Fascinating!  I note too the more recent paper "A pilot study measuring the impact of yoga on the trait of mindfulness" which also suggested beneficial results from mindful movement practice.  There is also the much older paper by Kabat-Zinn & colleagues - "The relationship of cognitive and somatic components of anxiety to patient preference for alternative relaxation techniques" - which reported that "The relationship between cognitive/somatic response pattern for anxiety and preference for different relaxation techniques was evaluated in an exploratory study of 135 medical patients referred for mindfulness-based stress reduction training, in which they practiced three major stress-reduction techniques. Method: Following intervention, patients rated on visual analogue scales, how much they liked each of three techniques: sitting meditation, a body scan meditation, and Hatha Yoga, which differed in primary cognitive/somatic orientation but shared the unifying attentional stance characteristic of mindfulness meditation. Results: Of the 74 patients who showed pre-treatment levels of anxiety above the mean for the entire group, 29 (39%) showed a pattern in which either the cognitive or the somatic component of anxiety predominated. The high cognitive/low somatic anxiety subgroup (n = 9) showed a significant preference for the most somatic technique (Hatha Yoga) and liked least the most cognitive technique (sitting meditation). The high somatic/low cognitive anxiety subgroup (n = 20) showed the inverse response.
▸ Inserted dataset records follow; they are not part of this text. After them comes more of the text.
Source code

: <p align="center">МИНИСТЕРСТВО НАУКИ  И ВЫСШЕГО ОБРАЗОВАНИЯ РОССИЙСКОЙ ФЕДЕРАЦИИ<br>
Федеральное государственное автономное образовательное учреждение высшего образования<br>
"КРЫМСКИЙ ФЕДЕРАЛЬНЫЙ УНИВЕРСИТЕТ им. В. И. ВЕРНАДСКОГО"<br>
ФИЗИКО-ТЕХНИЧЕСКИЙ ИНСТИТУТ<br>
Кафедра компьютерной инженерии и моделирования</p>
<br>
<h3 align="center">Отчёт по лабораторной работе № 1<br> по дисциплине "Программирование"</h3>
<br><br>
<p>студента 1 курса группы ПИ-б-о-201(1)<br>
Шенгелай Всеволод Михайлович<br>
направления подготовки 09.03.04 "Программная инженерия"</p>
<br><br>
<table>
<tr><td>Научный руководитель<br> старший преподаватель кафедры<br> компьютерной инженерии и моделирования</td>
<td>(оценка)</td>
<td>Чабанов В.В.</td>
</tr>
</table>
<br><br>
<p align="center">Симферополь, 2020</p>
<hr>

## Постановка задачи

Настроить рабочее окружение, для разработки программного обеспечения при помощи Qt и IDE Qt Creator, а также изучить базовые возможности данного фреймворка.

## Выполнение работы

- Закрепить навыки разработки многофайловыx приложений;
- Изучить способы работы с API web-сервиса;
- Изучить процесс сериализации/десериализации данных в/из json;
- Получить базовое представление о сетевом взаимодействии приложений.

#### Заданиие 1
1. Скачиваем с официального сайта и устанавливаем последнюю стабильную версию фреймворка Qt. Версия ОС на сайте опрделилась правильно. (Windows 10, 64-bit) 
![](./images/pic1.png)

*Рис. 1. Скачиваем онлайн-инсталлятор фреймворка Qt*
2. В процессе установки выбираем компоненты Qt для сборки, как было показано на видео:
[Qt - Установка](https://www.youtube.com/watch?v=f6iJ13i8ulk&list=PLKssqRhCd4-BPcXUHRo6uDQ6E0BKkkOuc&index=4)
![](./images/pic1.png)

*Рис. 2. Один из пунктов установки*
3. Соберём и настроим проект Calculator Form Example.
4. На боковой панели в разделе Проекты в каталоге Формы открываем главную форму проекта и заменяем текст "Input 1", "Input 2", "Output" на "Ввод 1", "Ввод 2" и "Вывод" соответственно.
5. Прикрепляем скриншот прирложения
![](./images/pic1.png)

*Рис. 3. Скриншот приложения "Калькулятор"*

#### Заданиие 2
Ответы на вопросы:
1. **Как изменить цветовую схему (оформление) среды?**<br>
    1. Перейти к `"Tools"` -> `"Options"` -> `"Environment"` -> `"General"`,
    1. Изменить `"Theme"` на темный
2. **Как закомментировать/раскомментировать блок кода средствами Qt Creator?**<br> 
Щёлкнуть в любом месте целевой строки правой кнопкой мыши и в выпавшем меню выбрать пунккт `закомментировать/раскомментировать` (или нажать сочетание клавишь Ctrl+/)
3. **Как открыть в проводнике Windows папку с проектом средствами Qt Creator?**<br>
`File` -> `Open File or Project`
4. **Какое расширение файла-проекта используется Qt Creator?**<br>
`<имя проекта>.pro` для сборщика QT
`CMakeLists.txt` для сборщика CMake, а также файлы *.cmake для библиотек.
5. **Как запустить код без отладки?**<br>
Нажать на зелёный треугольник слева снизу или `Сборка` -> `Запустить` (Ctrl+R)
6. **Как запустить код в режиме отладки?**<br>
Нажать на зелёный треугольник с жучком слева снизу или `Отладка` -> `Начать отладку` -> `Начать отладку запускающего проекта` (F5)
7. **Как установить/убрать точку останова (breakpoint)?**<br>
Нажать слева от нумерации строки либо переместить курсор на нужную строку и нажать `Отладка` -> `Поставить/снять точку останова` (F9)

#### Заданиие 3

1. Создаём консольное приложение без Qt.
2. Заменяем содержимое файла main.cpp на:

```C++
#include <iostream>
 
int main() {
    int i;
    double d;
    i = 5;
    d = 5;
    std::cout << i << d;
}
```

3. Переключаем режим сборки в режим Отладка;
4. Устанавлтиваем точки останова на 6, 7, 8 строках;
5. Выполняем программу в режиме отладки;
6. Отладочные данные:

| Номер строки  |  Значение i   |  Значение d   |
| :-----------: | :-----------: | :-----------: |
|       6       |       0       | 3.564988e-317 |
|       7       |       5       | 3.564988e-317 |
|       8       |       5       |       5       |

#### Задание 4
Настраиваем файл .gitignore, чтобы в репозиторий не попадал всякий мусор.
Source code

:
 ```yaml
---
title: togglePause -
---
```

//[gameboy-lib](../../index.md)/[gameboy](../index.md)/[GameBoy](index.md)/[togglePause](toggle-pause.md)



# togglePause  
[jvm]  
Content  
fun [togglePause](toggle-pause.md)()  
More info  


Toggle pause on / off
The body scan, with both cognitive and somatic qualities, was preferred to an intermediate degree by both groups. Irrespective of an individual's mode of anxiety expression or technique preference, participation in the mindfulness-based stress reduction program appeared to be effective in reducing overall anxiety levels."

It's an interesting area.  I've practised yoga for years, but it has shifted over the decades to more "a set of exercises" than any kind of formal or semi-formal mindfulness practice.  And what about mindfulness during other forms of exercise like walking, running, cycling, even tennis and other competitive games?  A rich area to explore in terms of personal practice ... and hopefully one that researchers will also look at more fully.  Carmody & Baer's paper on associations of different facets of 'homework practice' with outcome cries out to be replicated & extended.